What you need to do >>
Pick every line out of the entries below that holds the string "Playback", and report them.

Source texts of formatted documents:
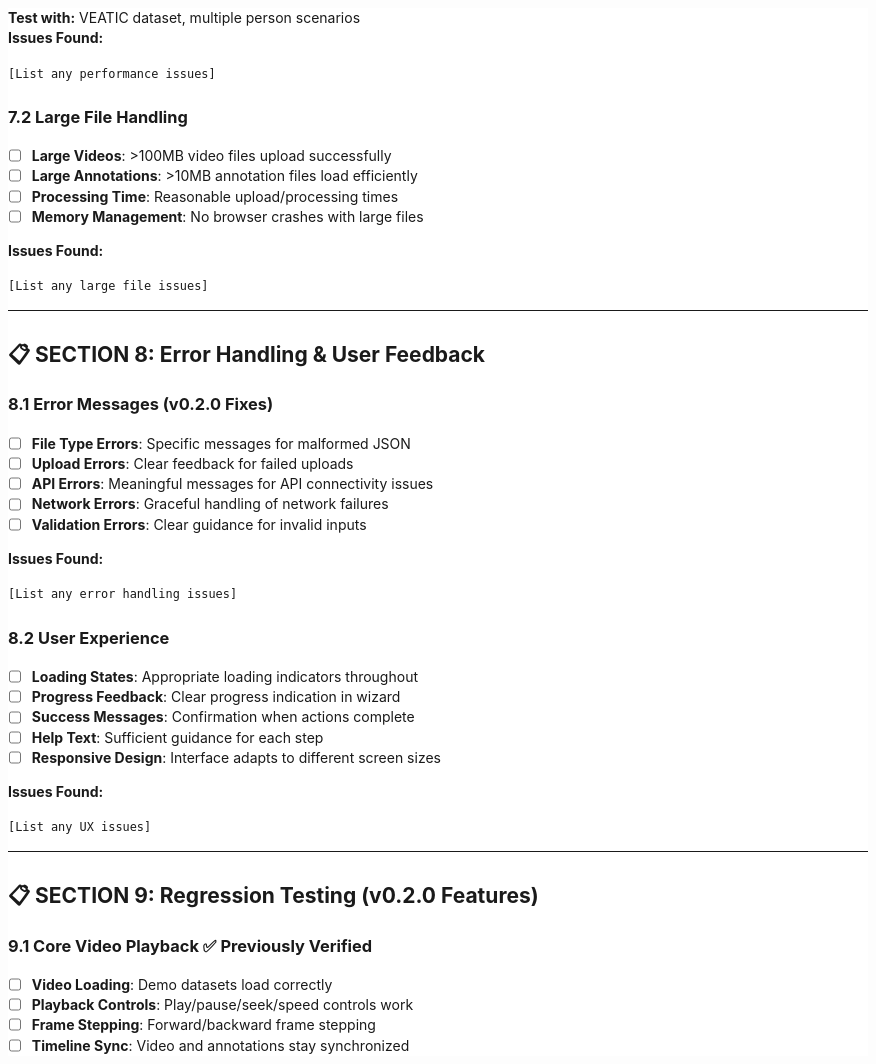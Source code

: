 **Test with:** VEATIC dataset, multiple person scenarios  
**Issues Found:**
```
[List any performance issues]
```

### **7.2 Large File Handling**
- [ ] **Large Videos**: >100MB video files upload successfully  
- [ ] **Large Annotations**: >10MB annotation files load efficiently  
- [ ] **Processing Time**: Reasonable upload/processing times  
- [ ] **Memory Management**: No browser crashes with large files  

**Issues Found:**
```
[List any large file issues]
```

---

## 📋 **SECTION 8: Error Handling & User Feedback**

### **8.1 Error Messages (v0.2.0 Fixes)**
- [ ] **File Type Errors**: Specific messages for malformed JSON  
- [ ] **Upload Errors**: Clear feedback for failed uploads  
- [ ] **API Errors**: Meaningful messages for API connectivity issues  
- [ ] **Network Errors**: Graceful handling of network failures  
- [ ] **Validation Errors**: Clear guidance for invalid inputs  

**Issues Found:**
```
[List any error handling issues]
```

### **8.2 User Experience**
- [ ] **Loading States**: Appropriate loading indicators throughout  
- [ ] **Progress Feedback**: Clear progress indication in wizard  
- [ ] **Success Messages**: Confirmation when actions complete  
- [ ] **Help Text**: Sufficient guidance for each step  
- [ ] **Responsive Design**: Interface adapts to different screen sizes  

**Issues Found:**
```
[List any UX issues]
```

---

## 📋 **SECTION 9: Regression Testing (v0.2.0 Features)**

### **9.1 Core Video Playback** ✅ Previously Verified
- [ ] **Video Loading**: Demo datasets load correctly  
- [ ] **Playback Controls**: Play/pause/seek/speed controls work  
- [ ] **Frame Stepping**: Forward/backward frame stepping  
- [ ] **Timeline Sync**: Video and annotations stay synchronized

---

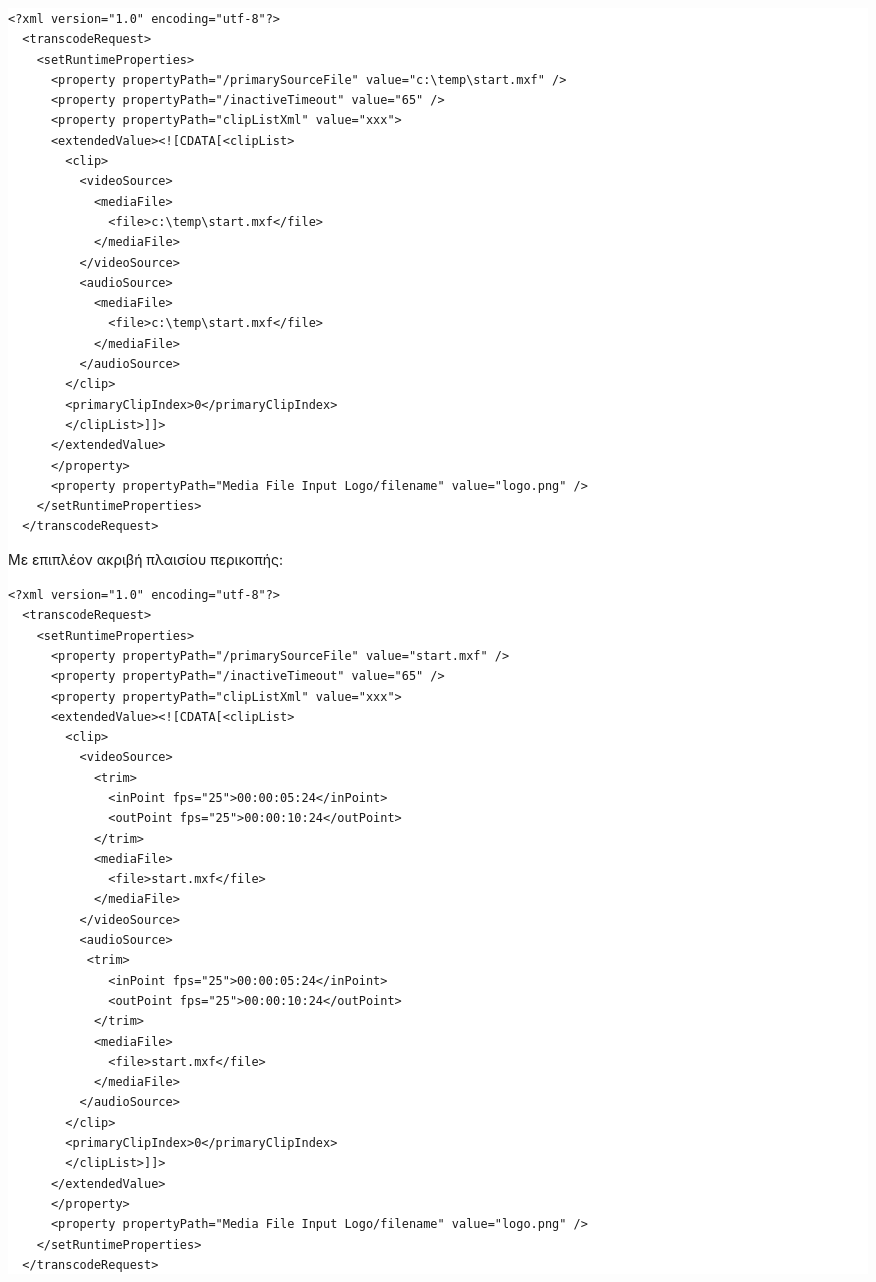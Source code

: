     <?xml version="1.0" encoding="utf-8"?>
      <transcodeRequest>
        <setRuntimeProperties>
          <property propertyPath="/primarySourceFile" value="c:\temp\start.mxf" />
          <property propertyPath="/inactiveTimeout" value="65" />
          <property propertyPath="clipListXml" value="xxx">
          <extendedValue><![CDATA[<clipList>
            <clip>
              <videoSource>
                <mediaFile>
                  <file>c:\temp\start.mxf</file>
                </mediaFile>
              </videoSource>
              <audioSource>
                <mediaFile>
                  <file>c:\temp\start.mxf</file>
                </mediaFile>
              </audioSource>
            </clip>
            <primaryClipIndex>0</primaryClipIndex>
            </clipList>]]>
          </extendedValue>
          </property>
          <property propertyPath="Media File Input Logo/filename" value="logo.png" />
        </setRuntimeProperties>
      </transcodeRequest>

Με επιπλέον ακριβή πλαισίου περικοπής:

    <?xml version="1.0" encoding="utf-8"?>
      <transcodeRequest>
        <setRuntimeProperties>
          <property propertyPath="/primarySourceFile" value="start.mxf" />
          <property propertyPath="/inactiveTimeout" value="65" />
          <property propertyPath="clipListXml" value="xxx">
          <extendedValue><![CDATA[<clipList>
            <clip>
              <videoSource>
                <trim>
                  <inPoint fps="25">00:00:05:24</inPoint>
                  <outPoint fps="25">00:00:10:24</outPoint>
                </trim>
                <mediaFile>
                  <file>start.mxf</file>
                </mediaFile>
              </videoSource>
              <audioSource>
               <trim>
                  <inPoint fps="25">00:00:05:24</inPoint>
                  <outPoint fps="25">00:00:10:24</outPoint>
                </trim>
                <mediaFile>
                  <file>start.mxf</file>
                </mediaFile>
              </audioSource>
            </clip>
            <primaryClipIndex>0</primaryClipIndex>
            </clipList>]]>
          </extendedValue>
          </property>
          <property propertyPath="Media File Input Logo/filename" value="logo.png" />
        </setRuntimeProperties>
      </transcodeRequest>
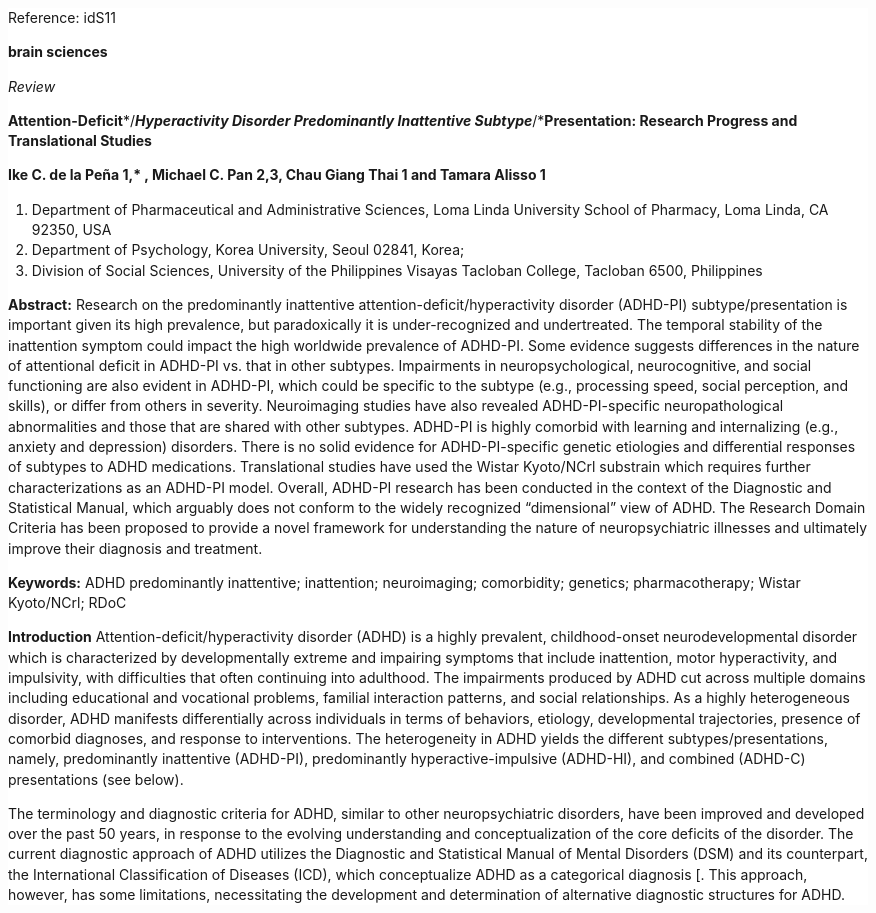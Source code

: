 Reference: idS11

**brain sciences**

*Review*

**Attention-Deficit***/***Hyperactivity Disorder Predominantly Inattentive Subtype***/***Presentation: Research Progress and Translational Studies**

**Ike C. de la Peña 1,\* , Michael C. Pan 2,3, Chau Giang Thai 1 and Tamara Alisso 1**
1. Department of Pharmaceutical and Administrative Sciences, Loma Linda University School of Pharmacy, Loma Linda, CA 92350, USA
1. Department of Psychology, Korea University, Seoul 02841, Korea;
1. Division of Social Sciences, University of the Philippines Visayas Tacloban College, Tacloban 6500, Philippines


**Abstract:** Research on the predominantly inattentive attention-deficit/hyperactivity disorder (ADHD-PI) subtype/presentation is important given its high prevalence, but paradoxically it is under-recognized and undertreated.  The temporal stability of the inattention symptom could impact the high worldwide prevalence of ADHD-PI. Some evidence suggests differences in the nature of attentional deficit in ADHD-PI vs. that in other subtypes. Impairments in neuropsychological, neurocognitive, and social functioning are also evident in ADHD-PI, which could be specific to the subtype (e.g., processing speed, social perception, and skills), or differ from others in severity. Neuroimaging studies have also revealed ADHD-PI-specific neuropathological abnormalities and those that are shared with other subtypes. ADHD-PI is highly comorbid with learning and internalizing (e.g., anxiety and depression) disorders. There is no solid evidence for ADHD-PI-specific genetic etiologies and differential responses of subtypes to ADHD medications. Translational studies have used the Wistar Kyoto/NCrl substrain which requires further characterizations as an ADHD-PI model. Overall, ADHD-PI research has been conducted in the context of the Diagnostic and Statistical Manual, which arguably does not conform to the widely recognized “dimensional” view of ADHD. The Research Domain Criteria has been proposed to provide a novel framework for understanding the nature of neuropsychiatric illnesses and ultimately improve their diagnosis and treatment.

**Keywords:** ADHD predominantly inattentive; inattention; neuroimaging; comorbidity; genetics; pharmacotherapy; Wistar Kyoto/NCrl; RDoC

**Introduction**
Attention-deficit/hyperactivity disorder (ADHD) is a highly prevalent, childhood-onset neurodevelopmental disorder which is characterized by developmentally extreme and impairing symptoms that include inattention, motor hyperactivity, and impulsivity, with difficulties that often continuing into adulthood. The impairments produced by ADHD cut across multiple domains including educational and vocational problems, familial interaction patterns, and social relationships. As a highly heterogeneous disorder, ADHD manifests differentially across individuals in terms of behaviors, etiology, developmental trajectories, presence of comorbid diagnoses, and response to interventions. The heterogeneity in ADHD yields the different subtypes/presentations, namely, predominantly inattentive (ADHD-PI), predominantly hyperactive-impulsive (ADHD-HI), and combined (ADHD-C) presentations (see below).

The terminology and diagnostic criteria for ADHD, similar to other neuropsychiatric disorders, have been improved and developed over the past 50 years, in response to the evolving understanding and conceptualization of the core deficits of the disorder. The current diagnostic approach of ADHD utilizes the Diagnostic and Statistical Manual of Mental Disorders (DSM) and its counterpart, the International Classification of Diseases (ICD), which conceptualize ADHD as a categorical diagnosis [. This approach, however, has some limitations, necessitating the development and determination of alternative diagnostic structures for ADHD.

Result for this exercise >>
### **9.1 Core Video Playback** ✅ Previously Verified
- [ ] **Playback Controls**: Play/pause/seek/speed controls work  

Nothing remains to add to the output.